Whatever.  Finally, on Saturday morning, they called me to tell me that my bag had come back.  5 days after I was scheduled to fly.  So I took the bus to the airport one last time and got my life back. 

And I think that's the end.  I think.

Wednesday, March 24, 2010

The "Fun" Continues...

And by "fun," I mean not fun.  Not even a little fun.  Not fun at all, actually.  It's a good thing I like airports.

I'm not really sure why, but I decided that because I had nothing else to do for Spring Break, I would go home to the good ol' NoDak. There was no particular reason for me wanting to go, and nothing to do there, but I felt like it.  So Mom and Dad booked me a ticket that would (theoretically) arrive in Fargo on Tuesday night at 10:53 pm, and I'd leave the state on Saturday morning at 6:10.  A short trip, but worth it.  I had all sorts of plans for the time that I'd be home, and not nearly enough time to do it all in.

My flight was scheduled to leave on Tuesday night at 7:42 pm.  A Frontier flight.  Please keep in mind that Kenny warned me not to fly Frontier, because he used to work for them.  He also told me not to buy a cheap ticket, because that only exacerbates the problem.

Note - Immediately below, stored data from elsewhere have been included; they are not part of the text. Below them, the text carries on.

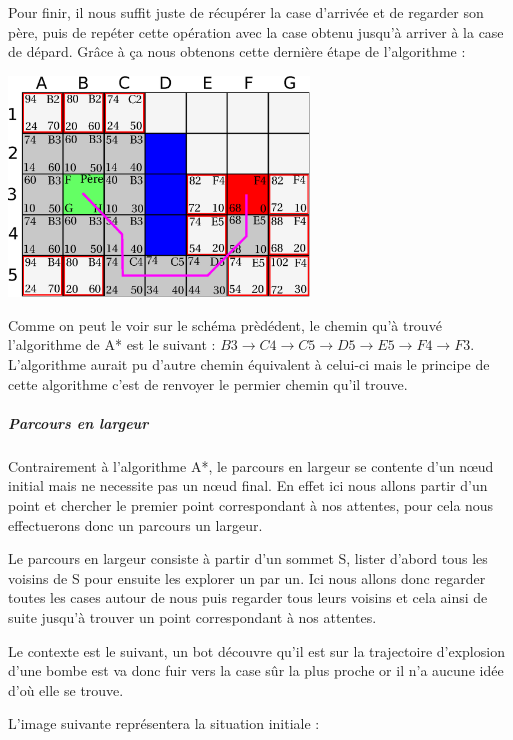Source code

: 			Pour finir, il nous suffit juste de récupérer la case d'arrivée et de regarder son père, puis de repéter cette opération avec la case obtenu jusqu'à arriver à la case de dépard. Grâce à ça nous obtenons cette dernière étape de l'algorithme :
			\begin{center}
				\includegraphics[width=8cm]{./Analyse/Img/Grille6.eps}
			\end{center}
		
			Comme on peut le voir sur le schéma prèdédent, le chemin qu'à trouvé l'algorithme de A* est le suivant : $ B3 \rightarrow C4 \rightarrow C5 \rightarrow D5 \rightarrow E5 \rightarrow F4 \rightarrow F3 $. L'algorithme aurait pu d'autre chemin équivalent à celui-ci mais le principe de cette algorithme c'est de renvoyer le permier chemin qu'il trouve.
		
		\subparagraph{Parcours en largeur\\}
		
			Contrairement à l'algorithme A*, le parcours en largeur se contente d'un
			nœud initial mais ne necessite pas un nœud final.
			En effet ici nous allons partir d'un point et chercher le premier point
			correspondant à nos attentes, pour cela nous effectuerons donc un parcours un
			largeur.
			
			
			Le parcours en largeur consiste à partir d'un sommet S, lister d'abord
			tous les voisins de S pour ensuite les explorer un par un.
			Ici nous allons donc regarder toutes les cases autour de nous puis regarder
			tous leurs voisins et cela ainsi de suite jusqu'à trouver un point
			correspondant à nos attentes.
			
			
			Le contexte est le suivant, un bot découvre qu'il est sur la trajectoire
			d'explosion d'une bombe est va donc fuir vers la case sûr la plus proche or
			il n'a aucune idée d'où elle se trouve.
			
			
			L'image suivante représentera la situation initiale :
			
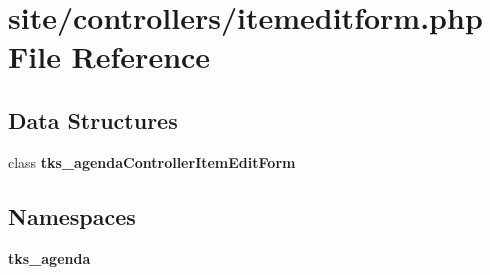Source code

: \section{site/controllers/itemeditform.php File Reference}
\label{controllers_2itemeditform_8php}
\subsection*{Data Structures}
\begin{DoxyCompactItemize}
\item 
class \textbf{ tks\+\_\+agenda\+Controller\+Item\+Edit\+Form}
\end{DoxyCompactItemize}
\subsection*{Namespaces}
\begin{DoxyCompactItemize}
\item 
 \textbf{ tks\+\_\+agenda}
\end{DoxyCompactItemize}
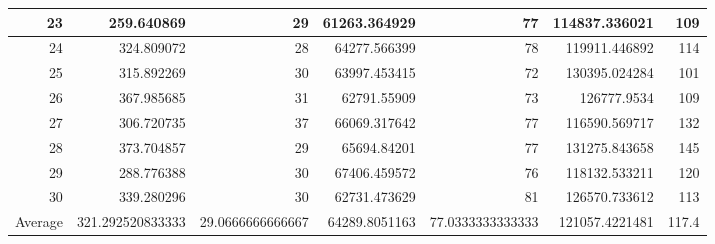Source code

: \begin{table}
\begin{adjustwidth}{}{}
{{\begin{tabular}{|r|r|r|r|r|r|r|}
	\hline
	23                                         & 259.640869                   & 29                                    & 61263.364929                   & 77                                    & 114837.336021                & 109                                    \\ 
	\hline
	24                                         & 324.809072                   & 28                                    & 64277.566399                   & 78                                    & 119911.446892                & 114                                    \\ 
	\hline
	25                                         & 315.892269                   & 30                                    & 63997.453415                   & 72                                    & 130395.024284                & 101                                    \\ 
	\hline
	26                                         & 367.985685                   & 31                                    & 62791.55909                    & 73                                    & 126777.9534                  & 109                                    \\ 
	\hline
	27                                         & 306.720735                   & 37                                    & 66069.317642                   & 77                                    & 116590.569717                & 132                                    \\ 
	\hline
	28                                         & 373.704857                   & 29                                    & 65694.84201                    & 77                                    & 131275.843658                & 145                                    \\ 
	\hline
	29                                         & 288.776388                   & 30                                    & 67406.459572                   & 76                                    & 118132.533211                & 120                                    \\ 
	\hline
	30                                         & 339.280296                   & 30                                    & 62731.473629                   & 81                                    & 126570.733612                & 113                                    \\ 
	\hline
	\multicolumn{1}{|l|}{Average}              & 321.292520833333             & 29.0666666666667                      & 64289.8051163                  & 77.0333333333333                      & 121057.4221481               & 117.4                                  \\ 

\end{tabular}}}
\end{adjustwidth}
\end{table}
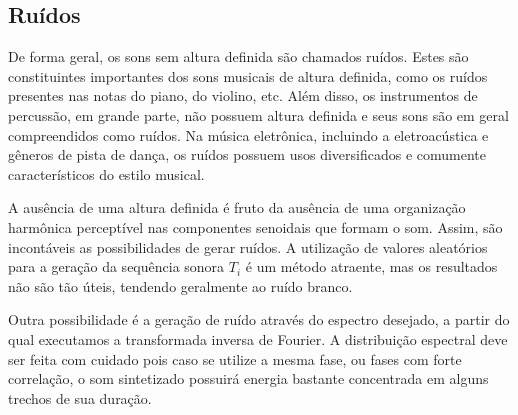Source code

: \subsection{Ruídos}\label{subsec:ruidos}
De forma geral, os sons sem altura definida 
são chamados ruídos.\cite{Lacerda}
Estes são constituintes importantes dos sons musicais de altura definida,
como os ruídos presentes nas notas do piano, do violino, etc. Além disso, os instrumentos
de percussão, em grande parte, não possuem altura definida e seus sons
são em geral compreendidos como ruídos.\cite{Roederer} Na música eletrônica, incluindo
a eletroacústica e gêneros de pista de dança, os ruídos possuem usos diversificados e comumente
característicos do estilo musical.\cite{Cook}

A ausência de uma altura definida é fruto da ausência de uma organização harmônica perceptível nas componentes senoidais que formam o som. Assim,
são incontáveis as possibilidades de gerar ruídos.
A utilização
de valores aleatórios para a geração da sequência sonora $T_i$
é um método atraente,
mas os resultados não são tão úteis, tendendo geralmente ao ruído branco.\cite{Cook}

Outra possibilidade é a geração de ruído através do espectro desejado, a partir
do qual executamos a transformada inversa de Fourier.
A distribuição espectral deve ser feita com cuidado 
pois caso se utilize a mesma fase,
ou fases com forte correlação, 
o som sintetizado possuirá energia bastante concentrada
em alguns trechos de sua duração.


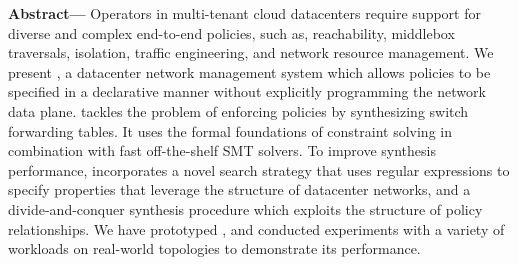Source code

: 
  {\bf Abstract---} Operators in multi-tenant cloud datacenters
  require support for diverse and complex end-to-end policies, such
  as, reachability, middlebox traversals, isolation, traffic
  engineering, and network resource management. We present \Name, a
  datacenter network management system which allows policies to be
  specified in a declarative manner without explicitly programming the
  network data plane.  \name tackles the problem of enforcing policies
  by synthesizing switch forwarding tables. It uses the formal
  foundations of constraint solving in combination with fast
  off-the-shelf SMT solvers.  To improve synthesis performance, \Name
  incorporates a novel search strategy that uses regular expressions
  to specify properties that leverage the structure of datacenter
  networks,
  and a divide-and-conquer synthesis procedure which exploits the
  structure of policy relationships.  We have prototyped \Name, and conducted
  experiments with a variety of workloads on real-world topologies
  to demonstrate its  performance.
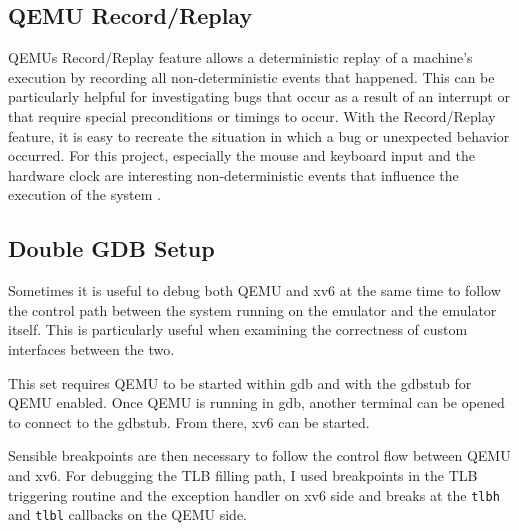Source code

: 

\subsection{QEMU Record/Replay}
QEMUs Record/Replay feature allows a deterministic replay of a machine's execution by recording
all non-deterministic events that happened. This can be particularly helpful for investigating bugs
that occur as a result of an interrupt or that require special preconditions or timings to occur.
With the Record/Replay feature, it is easy to recreate the situation in which a bug or unexpected
behavior occurred.
For this project, especially the mouse and keyboard input and the hardware clock are interesting
non-deterministic events that influence the execution of the system \cite{RecordReplayQEMU}.

\subsection{Double GDB Setup}

Sometimes it is useful to debug both QEMU and xv6 at the same time to follow the control path between the system running on the emulator and the emulator itself. This is particularly useful when examining the correctness of custom interfaces between the two.

This set requires QEMU to be started within gdb and with the gdbstub for QEMU enabled. Once QEMU is running in gdb, another terminal can be opened to connect to the gdbstub. From there, xv6 can be started.

Sensible breakpoints are then necessary to follow the control flow between QEMU and xv6. For debugging the TLB filling path, I used breakpoints in the TLB triggering routine and the exception handler on xv6 side and breaks at the \texttt{tlbh} and \texttt{tlbl} callbacks on the QEMU side.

Suffice it to say I went completely against his advice and did both.  Yes, both. Kenny,  you can freely say, "I told you so."

I wanted to be adventurous and to save a little cash on the trip, so I chose to take the Skyride Bus to DIA.  Usually not a problem.  The forecast for here had snow in it, but it didn't sound like anything toooo major.  Pasha planned to come and pick me up at my house and drop me at the bus stop as soon as his piano test was done.  Great plan, except that at a little after 3:00, it started snowing.  Hard.  And his bus coming from Boulder was late. Very late. 

I thought everything would still be fine, though. After all, my bus wasn't scheduled to leave the park and ride until 4:51 pm.  I still had plenty of time.  Except that I didn't, because that's how late everything was running.  Along with the snow, traffic was wretched, and no one was getting anywhere quickly.  I began to run my options over in my head.  I could drive to the park and ride, but I'm not allowed to park there for free because I still have ND plates.  I had already missed the bus that came before 4:51, because it only comes once an hour.  I could take the toll road to the airport, but then I'd have to park my car at the airport and pay a daily fee.  Or I could wait.  After all, Pasha shouldn't be that much longer.

Well, he arrived at my house at 4:45.  Because that's how bad the traffic was in the weather.  He said, "There's no way your bus is making it on time, either."  I called RTD to double-check that theory, and he was right.  We had plenty of time.  Except that it took us 15 minutes to go 4 blocks in town.  Not even kidding.  It was wretched.  I called once again, and still had time.  Too much time.

The bus that was supposed to have arrived at 4:51 arrived at 5:41.  No lies.  I knew that there was no way I was making it to the airport, but remained optimistic.  Maybe, just maybe.  No.  The highway was awful.  Traffic was killer, the weather was killer, life was killer.  I had no hope.  When I arrived at the airport at a little after 8:00, more than 2 hours after my scheduled arrival time, I went to the ticket counter and said, "I was supposed to be on the 7:42 flight to Fargo, but my bus just arrived 2 hours late."  The lady made a phone call and said, "Okay, well, get going.  They haven't left yet."  

I half-ran to my gate, only to find out that we still didn't have a plane or a crew.  Whew.  Made it in plenty of time.  After about an hour, they began boarding us.  Yaaaaaayyyy!  Mom and Dad had been in Fargo for hours already, waiting for me, keeping in contact to see if/when I'd be leaving.  They were probably just as excited as I was, if not more.  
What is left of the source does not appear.